I’ve noticed that I read for 3 main reasons:
Reading to escape or be immersed is one of my preferred ways to switch off, and I can’t wait to be doing a lot of both good and trashy reading under the mango trees this summer.
My 2022 faves include:
- The Charioteer by Mary Renault
- We Hunt the Flame by Hafsah Faizal
- Iron Widow by Xiran Jay Zhao
The bulk of what I read falls under this category, and this year alone I’ve read 31 books in the Educate space. This is a big way I develop my thinking and expose myself to ideas and practices that are personally meaningful for me, and can help me help the people I work with. Books on leadership, business, psychology, thinking differently, global issues and spirituality/mindfulness are my particular jam. I take lots of notes too, and ponder key insights. I especially love figuring out how to make the big ideas accessible and liveable.

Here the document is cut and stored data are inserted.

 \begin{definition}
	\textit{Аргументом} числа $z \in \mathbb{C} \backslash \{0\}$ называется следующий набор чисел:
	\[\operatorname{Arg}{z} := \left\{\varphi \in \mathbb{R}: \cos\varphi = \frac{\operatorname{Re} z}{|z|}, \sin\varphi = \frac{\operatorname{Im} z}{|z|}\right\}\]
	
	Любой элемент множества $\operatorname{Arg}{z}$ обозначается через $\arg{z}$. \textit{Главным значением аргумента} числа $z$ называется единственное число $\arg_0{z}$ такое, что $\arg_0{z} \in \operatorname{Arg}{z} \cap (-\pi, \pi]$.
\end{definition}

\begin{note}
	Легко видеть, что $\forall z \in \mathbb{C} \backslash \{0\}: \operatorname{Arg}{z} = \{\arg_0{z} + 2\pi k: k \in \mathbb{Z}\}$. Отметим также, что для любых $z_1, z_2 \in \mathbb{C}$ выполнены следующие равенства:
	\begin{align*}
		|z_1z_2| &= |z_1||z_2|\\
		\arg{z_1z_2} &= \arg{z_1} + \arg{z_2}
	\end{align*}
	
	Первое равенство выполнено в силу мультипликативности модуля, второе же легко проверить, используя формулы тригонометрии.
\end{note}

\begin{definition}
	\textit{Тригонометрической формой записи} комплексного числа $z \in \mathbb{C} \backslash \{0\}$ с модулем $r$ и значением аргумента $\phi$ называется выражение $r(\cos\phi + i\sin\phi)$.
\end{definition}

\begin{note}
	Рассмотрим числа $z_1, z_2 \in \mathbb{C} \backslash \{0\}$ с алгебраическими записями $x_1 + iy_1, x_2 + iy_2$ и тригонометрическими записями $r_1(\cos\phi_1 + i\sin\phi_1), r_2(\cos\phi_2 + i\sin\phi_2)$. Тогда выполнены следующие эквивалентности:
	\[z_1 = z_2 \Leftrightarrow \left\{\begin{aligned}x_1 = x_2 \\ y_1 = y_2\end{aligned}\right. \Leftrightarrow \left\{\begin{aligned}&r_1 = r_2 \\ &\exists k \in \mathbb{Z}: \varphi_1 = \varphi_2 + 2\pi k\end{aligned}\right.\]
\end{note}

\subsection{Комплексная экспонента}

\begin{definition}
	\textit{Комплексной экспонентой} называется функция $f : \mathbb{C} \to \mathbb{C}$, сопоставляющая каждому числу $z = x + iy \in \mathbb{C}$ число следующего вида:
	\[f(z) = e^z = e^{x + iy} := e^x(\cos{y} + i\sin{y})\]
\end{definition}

My faves for the year include:
- Four Thousand Weeks by Oliver Burkeman
- Another Day in the Colony by Chelsea Watego (essential reading for any Australian)
- The Myth of Normal: Trauma, Illness and Healing in a Toxic Culture by Gabor Mate
I think we’re all on board for ENTERTAIN AND EDUCATE. So, what is INTERRUPT?
It’s true that all books offer a new way to see the world. Whether it’s through use of your imagination, being exported to a strange land, or learning new ideas and concepts – these all usually occur within a current paradigm of framework of thinking. Typically in the I know that I don’t know category.
But what is interrupting your worldview? What ideas are you exposing yourself to that completely challenge and realign your thinking?
These are the books that INTERRUPT – and in the bubbles we all live in, having our thinking challenged is critical to finding pathways, new linkages, inspiration and even new ways of living.
I usually seek at least one of these per year, and this year that book was We Do This ‘Till We Free Us by Black activist and community organiser Mariame Kaba. I’ve been following her stuff for a while, and love her perspective on hope:
“Hope doesn’t preclude feeling sadness or frustration or anger or any other emotion that makes total sense. Hope isn’t an emotion, you know? Hope is not optimism. Hope is a discipline… we have to practice it every single day.”
Yet it was this book that completely interrupted how I thought about the carceral system and the need for prisons. I felt while reading this how I felt when I first heard The Hunger Project talk about the END of hunger. My mind couldn’t comprehend such a thing – and my mind was similarly challenged about ending the prison system.
It got me conscious to so many other systems of organising we have inherited and are stuck with and don’t bring any fresh thinking too. It challenged my mindset about change, and what it takes to stand for large, counter intuitive shifts. It forced a reckoning with my own privilege and beliefs. It was confronting and glorious!!
So, when you’re thinking through what you want to read next year, maybe this framework of ENTERTAIN /EDUCATE / INTERRUPT can be useful for you.
And let me know your greatest reads this year! Book lovers unite!